This task calls for printing every entry exactly.

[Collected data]
---+---

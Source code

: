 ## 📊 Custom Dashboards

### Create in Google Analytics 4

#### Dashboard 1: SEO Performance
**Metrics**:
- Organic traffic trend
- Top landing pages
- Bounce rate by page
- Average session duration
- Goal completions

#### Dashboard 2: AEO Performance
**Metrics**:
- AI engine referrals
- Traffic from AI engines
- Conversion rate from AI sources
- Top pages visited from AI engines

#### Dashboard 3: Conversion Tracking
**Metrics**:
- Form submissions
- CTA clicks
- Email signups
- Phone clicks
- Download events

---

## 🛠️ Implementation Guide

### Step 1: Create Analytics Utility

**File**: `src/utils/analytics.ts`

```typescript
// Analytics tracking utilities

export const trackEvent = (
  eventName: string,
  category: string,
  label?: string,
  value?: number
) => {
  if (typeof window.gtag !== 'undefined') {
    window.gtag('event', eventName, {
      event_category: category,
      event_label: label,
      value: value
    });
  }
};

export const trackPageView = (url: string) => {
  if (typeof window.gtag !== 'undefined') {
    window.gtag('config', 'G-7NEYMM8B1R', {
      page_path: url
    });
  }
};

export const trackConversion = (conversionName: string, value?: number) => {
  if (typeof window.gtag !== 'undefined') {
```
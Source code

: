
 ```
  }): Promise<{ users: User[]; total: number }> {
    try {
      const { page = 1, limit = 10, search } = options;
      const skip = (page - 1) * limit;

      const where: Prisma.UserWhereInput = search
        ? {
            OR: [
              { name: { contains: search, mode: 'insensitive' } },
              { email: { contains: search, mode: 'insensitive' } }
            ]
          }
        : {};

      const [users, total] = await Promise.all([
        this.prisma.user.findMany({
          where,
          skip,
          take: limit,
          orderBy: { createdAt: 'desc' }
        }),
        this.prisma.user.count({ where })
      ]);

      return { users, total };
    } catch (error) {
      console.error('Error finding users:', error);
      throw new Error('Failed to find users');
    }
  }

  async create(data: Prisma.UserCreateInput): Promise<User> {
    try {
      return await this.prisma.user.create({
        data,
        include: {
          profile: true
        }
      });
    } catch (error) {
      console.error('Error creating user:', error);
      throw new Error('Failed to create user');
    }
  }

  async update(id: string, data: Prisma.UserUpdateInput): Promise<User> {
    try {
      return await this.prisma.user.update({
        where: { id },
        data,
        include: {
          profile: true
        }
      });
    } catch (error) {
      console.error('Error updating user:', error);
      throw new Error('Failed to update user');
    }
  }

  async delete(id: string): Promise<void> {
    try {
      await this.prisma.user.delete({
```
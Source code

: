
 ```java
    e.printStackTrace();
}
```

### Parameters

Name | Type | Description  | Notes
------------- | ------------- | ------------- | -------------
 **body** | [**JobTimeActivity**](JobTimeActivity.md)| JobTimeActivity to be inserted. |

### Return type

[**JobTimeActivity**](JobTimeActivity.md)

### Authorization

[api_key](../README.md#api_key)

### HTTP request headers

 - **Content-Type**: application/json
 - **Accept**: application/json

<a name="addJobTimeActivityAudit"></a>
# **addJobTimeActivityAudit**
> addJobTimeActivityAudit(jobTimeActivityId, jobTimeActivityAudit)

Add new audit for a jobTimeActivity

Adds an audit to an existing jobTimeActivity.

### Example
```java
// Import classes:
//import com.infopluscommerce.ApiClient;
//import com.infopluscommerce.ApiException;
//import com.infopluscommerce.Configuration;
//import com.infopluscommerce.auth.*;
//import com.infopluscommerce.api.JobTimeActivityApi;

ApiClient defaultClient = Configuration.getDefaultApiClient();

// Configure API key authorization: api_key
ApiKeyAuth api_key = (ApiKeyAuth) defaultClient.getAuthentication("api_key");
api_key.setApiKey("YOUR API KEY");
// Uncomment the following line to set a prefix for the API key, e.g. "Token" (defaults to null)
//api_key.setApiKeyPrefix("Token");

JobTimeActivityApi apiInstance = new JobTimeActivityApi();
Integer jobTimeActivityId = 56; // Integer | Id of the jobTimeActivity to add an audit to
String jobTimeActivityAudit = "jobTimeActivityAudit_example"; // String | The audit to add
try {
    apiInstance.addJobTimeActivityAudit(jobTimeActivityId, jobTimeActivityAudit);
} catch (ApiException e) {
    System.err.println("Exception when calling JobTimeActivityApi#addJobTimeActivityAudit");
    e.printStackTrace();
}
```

---+---

> Exercise solution
Source code

: ## 📊 Custom Dashboards

### Create in Google Analytics 4

#### Dashboard 1: SEO Performance
**Metrics**:
- Organic traffic trend
- Top landing pages
- Bounce rate by page
- Average session duration
- Goal completions

#### Dashboard 2: AEO Performance
**Metrics**:
- AI engine referrals
- Traffic from AI engines
- Conversion rate from AI sources
- Top pages visited from AI engines

#### Dashboard 3: Conversion Tracking
**Metrics**:
- Form submissions
- CTA clicks
- Email signups
- Phone clicks
- Download events

---

## 🛠️ Implementation Guide

### Step 1: Create Analytics Utility

**File**: `src/utils/analytics.ts`

```typescript
// Analytics tracking utilities

export const trackEvent = (
  eventName: string,
  category: string,
  label?: string,
  value?: number
) => {
  if (typeof window.gtag !== 'undefined') {
    window.gtag('event', eventName, {
      event_category: category,
      event_label: label,
      value: value
    });
  }
};

export const trackPageView = (url: string) => {
  if (typeof window.gtag !== 'undefined') {
    window.gtag('config', 'G-7NEYMM8B1R', {
      page_path: url
    });
  }
};

export const trackConversion = (conversionName: string, value?: number) => {
  if (typeof window.gtag !== 'undefined') {
```
Source code

:
 ```
  }): Promise<{ users: User[]; total: number }> {
    try {
      const { page = 1, limit = 10, search } = options;
      const skip = (page - 1) * limit;

      const where: Prisma.UserWhereInput = search
        ? {
            OR: [
              { name: { contains: search, mode: 'insensitive' } },
              { email: { contains: search, mode: 'insensitive' } }
            ]
          }
        : {};

      const [users, total] = await Promise.all([
        this.prisma.user.findMany({
          where,
          skip,
          take: limit,
          orderBy: { createdAt: 'desc' }
        }),
        this.prisma.user.count({ where })
      ]);

      return { users, total };
    } catch (error) {
      console.error('Error finding users:', error);
      throw new Error('Failed to find users');
    }
  }

  async create(data: Prisma.UserCreateInput): Promise<User> {
    try {
      return await this.prisma.user.create({
        data,
        include: {
          profile: true
        }
      });
    } catch (error) {
      console.error('Error creating user:', error);
      throw new Error('Failed to create user');
    }
  }

  async update(id: string, data: Prisma.UserUpdateInput): Promise<User> {
    try {
      return await this.prisma.user.update({
        where: { id },
        data,
        include: {
          profile: true
        }
      });
    } catch (error) {
      console.error('Error updating user:', error);
      throw new Error('Failed to update user');
    }
  }

  async delete(id: string): Promise<void> {
    try {
      await this.prisma.user.delete({
```
Source code

:
 ```java
    e.printStackTrace();
}
```

### Parameters

Name | Type | Description  | Notes
------------- | ------------- | ------------- | -------------
 **body** | [**JobTimeActivity**](JobTimeActivity.md)| JobTimeActivity to be inserted. |

### Return type

[**JobTimeActivity**](JobTimeActivity.md)

### Authorization

[api_key](../README.md#api_key)

### HTTP request headers

 - **Content-Type**: application/json
 - **Accept**: application/json

<a name="addJobTimeActivityAudit"></a>
# **addJobTimeActivityAudit**
> addJobTimeActivityAudit(jobTimeActivityId, jobTimeActivityAudit)

Add new audit for a jobTimeActivity

Adds an audit to an existing jobTimeActivity.

### Example
```java
// Import classes:
//import com.infopluscommerce.ApiClient;
//import com.infopluscommerce.ApiException;
//import com.infopluscommerce.Configuration;
//import com.infopluscommerce.auth.*;
//import com.infopluscommerce.api.JobTimeActivityApi;

ApiClient defaultClient = Configuration.getDefaultApiClient();

// Configure API key authorization: api_key
ApiKeyAuth api_key = (ApiKeyAuth) defaultClient.getAuthentication("api_key");
api_key.setApiKey("YOUR API KEY");
// Uncomment the following line to set a prefix for the API key, e.g. "Token" (defaults to null)
//api_key.setApiKeyPrefix("Token");

JobTimeActivityApi apiInstance = new JobTimeActivityApi();
Integer jobTimeActivityId = 56; // Integer | Id of the jobTimeActivity to add an audit to
String jobTimeActivityAudit = "jobTimeActivityAudit_example"; // String | The audit to add
try {
    apiInstance.addJobTimeActivityAudit(jobTimeActivityId, jobTimeActivityAudit);
} catch (ApiException e) {
    System.err.println("Exception when calling JobTimeActivityApi#addJobTimeActivityAudit");
    e.printStackTrace();
}
```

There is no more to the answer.